BEGIN Listed entries

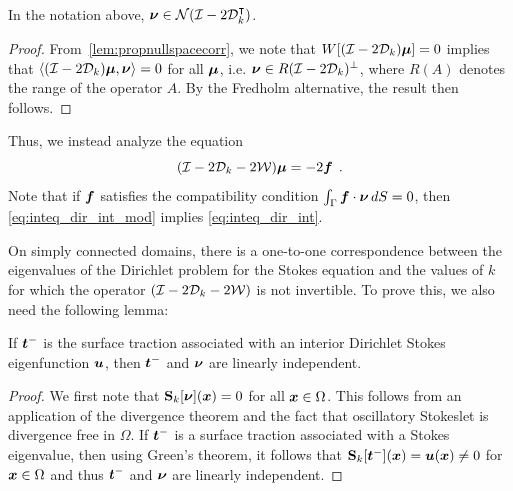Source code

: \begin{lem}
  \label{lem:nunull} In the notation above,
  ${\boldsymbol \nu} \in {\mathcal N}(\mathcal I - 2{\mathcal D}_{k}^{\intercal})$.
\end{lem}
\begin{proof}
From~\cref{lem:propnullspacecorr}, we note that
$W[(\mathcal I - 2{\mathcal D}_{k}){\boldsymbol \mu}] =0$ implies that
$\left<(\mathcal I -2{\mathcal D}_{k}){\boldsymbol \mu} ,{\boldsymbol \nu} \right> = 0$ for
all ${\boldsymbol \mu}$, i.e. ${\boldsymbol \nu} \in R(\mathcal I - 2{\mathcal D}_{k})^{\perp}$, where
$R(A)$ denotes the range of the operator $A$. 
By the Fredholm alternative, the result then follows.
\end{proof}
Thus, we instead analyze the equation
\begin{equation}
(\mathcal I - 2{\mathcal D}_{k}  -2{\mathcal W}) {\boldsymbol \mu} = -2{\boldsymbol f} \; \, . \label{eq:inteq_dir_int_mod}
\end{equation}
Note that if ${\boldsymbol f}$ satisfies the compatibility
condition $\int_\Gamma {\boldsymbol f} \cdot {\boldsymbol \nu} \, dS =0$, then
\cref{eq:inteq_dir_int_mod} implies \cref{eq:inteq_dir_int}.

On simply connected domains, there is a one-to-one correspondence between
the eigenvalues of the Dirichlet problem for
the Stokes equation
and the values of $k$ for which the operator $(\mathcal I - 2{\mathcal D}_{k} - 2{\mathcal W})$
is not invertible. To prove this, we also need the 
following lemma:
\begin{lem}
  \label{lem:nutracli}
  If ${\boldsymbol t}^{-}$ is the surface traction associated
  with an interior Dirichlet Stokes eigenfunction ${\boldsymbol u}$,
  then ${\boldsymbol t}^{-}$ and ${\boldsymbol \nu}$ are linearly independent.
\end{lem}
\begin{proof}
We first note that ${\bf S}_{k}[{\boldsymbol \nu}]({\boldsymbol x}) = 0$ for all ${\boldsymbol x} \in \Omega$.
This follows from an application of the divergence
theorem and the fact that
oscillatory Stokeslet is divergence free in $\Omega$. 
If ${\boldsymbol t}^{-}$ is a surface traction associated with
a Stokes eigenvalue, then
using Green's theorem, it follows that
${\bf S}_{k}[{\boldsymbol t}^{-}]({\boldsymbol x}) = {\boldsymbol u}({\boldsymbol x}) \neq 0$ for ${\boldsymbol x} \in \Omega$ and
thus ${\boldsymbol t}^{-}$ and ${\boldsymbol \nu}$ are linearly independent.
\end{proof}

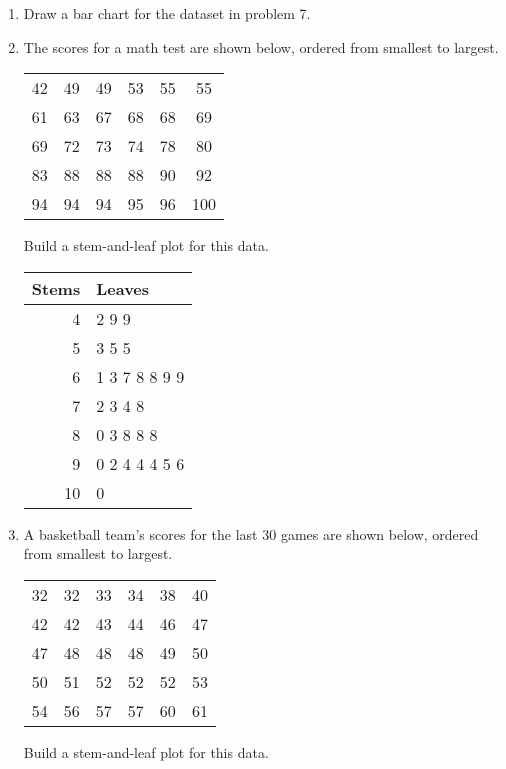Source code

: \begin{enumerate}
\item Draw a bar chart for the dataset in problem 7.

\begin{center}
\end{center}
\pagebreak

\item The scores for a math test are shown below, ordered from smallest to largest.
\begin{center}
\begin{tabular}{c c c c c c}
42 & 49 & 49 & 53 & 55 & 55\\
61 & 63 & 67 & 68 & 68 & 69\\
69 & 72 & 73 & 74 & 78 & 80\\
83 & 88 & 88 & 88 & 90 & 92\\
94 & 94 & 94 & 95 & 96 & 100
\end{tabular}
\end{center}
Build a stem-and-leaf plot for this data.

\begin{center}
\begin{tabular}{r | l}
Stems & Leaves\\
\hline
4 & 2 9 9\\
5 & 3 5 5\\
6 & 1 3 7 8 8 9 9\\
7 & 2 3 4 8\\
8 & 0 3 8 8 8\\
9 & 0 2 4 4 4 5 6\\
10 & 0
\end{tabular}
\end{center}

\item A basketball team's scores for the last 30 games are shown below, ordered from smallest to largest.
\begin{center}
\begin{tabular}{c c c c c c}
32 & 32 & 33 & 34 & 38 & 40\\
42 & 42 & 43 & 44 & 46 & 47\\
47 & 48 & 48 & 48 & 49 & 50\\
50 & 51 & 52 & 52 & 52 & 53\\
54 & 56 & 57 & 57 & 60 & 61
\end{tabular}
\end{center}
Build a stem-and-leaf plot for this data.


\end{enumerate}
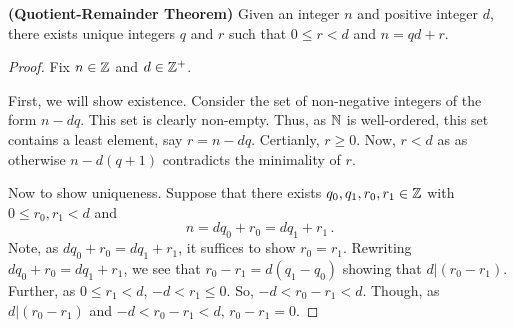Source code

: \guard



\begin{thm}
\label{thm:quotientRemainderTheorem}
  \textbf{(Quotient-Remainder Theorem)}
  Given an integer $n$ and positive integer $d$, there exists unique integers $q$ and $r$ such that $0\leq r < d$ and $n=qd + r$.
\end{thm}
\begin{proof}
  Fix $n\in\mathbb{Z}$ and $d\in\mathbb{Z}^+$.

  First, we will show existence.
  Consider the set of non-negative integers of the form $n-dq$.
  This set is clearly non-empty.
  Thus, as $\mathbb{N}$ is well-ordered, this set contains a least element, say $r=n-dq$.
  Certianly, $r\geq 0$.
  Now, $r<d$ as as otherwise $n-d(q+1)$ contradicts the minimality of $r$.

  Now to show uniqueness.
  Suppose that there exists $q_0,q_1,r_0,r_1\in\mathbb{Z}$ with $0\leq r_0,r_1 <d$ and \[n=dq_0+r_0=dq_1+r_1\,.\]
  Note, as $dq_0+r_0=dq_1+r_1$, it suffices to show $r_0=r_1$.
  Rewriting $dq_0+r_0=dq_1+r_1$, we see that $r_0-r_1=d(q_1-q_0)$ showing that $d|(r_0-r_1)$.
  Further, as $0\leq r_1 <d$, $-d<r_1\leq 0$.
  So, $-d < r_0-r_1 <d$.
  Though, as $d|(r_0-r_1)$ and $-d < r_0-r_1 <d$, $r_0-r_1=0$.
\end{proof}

END Listed entries

**Task statement**
From the first record to the last, transcribe everything exactly but drop the pictures.

**Your response**
Source code

: \begin{lem}
  \label{lem:nunull} In the notation above,
  ${\boldsymbol \nu} \in {\mathcal N}(\mathcal I - 2{\mathcal D}_{k}^{\intercal})$.
\end{lem}
\begin{proof}
From~\cref{lem:propnullspacecorr}, we note that
$W[(\mathcal I - 2{\mathcal D}_{k}){\boldsymbol \mu}] =0$ implies that
$\left<(\mathcal I -2{\mathcal D}_{k}){\boldsymbol \mu} ,{\boldsymbol \nu} \right> = 0$ for
all ${\boldsymbol \mu}$, i.e. ${\boldsymbol \nu} \in R(\mathcal I - 2{\mathcal D}_{k})^{\perp}$, where
$R(A)$ denotes the range of the operator $A$. 
By the Fredholm alternative, the result then follows.
\end{proof}
Thus, we instead analyze the equation
\begin{equation}
(\mathcal I - 2{\mathcal D}_{k}  -2{\mathcal W}) {\boldsymbol \mu} = -2{\boldsymbol f} \; \, . \label{eq:inteq_dir_int_mod}
\end{equation}
Note that if ${\boldsymbol f}$ satisfies the compatibility
condition $\int_\Gamma {\boldsymbol f} \cdot {\boldsymbol \nu} \, dS =0$, then
\cref{eq:inteq_dir_int_mod} implies \cref{eq:inteq_dir_int}.

On simply connected domains, there is a one-to-one correspondence between
the eigenvalues of the Dirichlet problem for
the Stokes equation
and the values of $k$ for which the operator $(\mathcal I - 2{\mathcal D}_{k} - 2{\mathcal W})$
is not invertible. To prove this, we also need the 
following lemma:
\begin{lem}
  \label{lem:nutracli}
  If ${\boldsymbol t}^{-}$ is the surface traction associated
  with an interior Dirichlet Stokes eigenfunction ${\boldsymbol u}$,
  then ${\boldsymbol t}^{-}$ and ${\boldsymbol \nu}$ are linearly independent.
\end{lem}
\begin{proof}
We first note that ${\bf S}_{k}[{\boldsymbol \nu}]({\boldsymbol x}) = 0$ for all ${\boldsymbol x} \in \Omega$.
This follows from an application of the divergence
theorem and the fact that
oscillatory Stokeslet is divergence free in $\Omega$. 
If ${\boldsymbol t}^{-}$ is a surface traction associated with
a Stokes eigenvalue, then
using Green's theorem, it follows that
${\bf S}_{k}[{\boldsymbol t}^{-}]({\boldsymbol x}) = {\boldsymbol u}({\boldsymbol x}) \neq 0$ for ${\boldsymbol x} \in \Omega$ and
thus ${\boldsymbol t}^{-}$ and ${\boldsymbol \nu}$ are linearly independent.
\end{proof}

Source code

: \begin{enumerate}
\item Draw a bar chart for the dataset in problem 7.

\begin{center}
\end{center}
\pagebreak

\item The scores for a math test are shown below, ordered from smallest to largest.
\begin{center}
\begin{tabular}{c c c c c c}
42 & 49 & 49 & 53 & 55 & 55\\
61 & 63 & 67 & 68 & 68 & 69\\
69 & 72 & 73 & 74 & 78 & 80\\
83 & 88 & 88 & 88 & 90 & 92\\
94 & 94 & 94 & 95 & 96 & 100
\end{tabular}
\end{center}
Build a stem-and-leaf plot for this data.

\begin{center}
\begin{tabular}{r | l}
Stems & Leaves\\
\hline
4 & 2 9 9\\
5 & 3 5 5\\
6 & 1 3 7 8 8 9 9\\
7 & 2 3 4 8\\
8 & 0 3 8 8 8\\
9 & 0 2 4 4 4 5 6\\
10 & 0
\end{tabular}
\end{center}

\item A basketball team's scores for the last 30 games are shown below, ordered from smallest to largest.
\begin{center}
\begin{tabular}{c c c c c c}
32 & 32 & 33 & 34 & 38 & 40\\
42 & 42 & 43 & 44 & 46 & 47\\
47 & 48 & 48 & 48 & 49 & 50\\
50 & 51 & 52 & 52 & 52 & 53\\
54 & 56 & 57 & 57 & 60 & 61
\end{tabular}
\end{center}
Build a stem-and-leaf plot for this data.


\end{enumerate}
Source code

: \guard



\begin{thm}
\label{thm:quotientRemainderTheorem}
  \textbf{(Quotient-Remainder Theorem)}
  Given an integer $n$ and positive integer $d$, there exists unique integers $q$ and $r$ such that $0\leq r < d$ and $n=qd + r$.
\end{thm}
\begin{proof}
  Fix $n\in\mathbb{Z}$ and $d\in\mathbb{Z}^+$.

  First, we will show existence.
  Consider the set of non-negative integers of the form $n-dq$.
  This set is clearly non-empty.
  Thus, as $\mathbb{N}$ is well-ordered, this set contains a least element, say $r=n-dq$.
  Certianly, $r\geq 0$.
  Now, $r<d$ as as otherwise $n-d(q+1)$ contradicts the minimality of $r$.

  Now to show uniqueness.
  Suppose that there exists $q_0,q_1,r_0,r_1\in\mathbb{Z}$ with $0\leq r_0,r_1 <d$ and \[n=dq_0+r_0=dq_1+r_1\,.\]
  Note, as $dq_0+r_0=dq_1+r_1$, it suffices to show $r_0=r_1$.
  Rewriting $dq_0+r_0=dq_1+r_1$, we see that $r_0-r_1=d(q_1-q_0)$ showing that $d|(r_0-r_1)$.
  Further, as $0\leq r_1 <d$, $-d<r_1\leq 0$.
  So, $-d < r_0-r_1 <d$.
  Though, as $d|(r_0-r_1)$ and $-d < r_0-r_1 <d$, $r_0-r_1=0$.
\end{proof}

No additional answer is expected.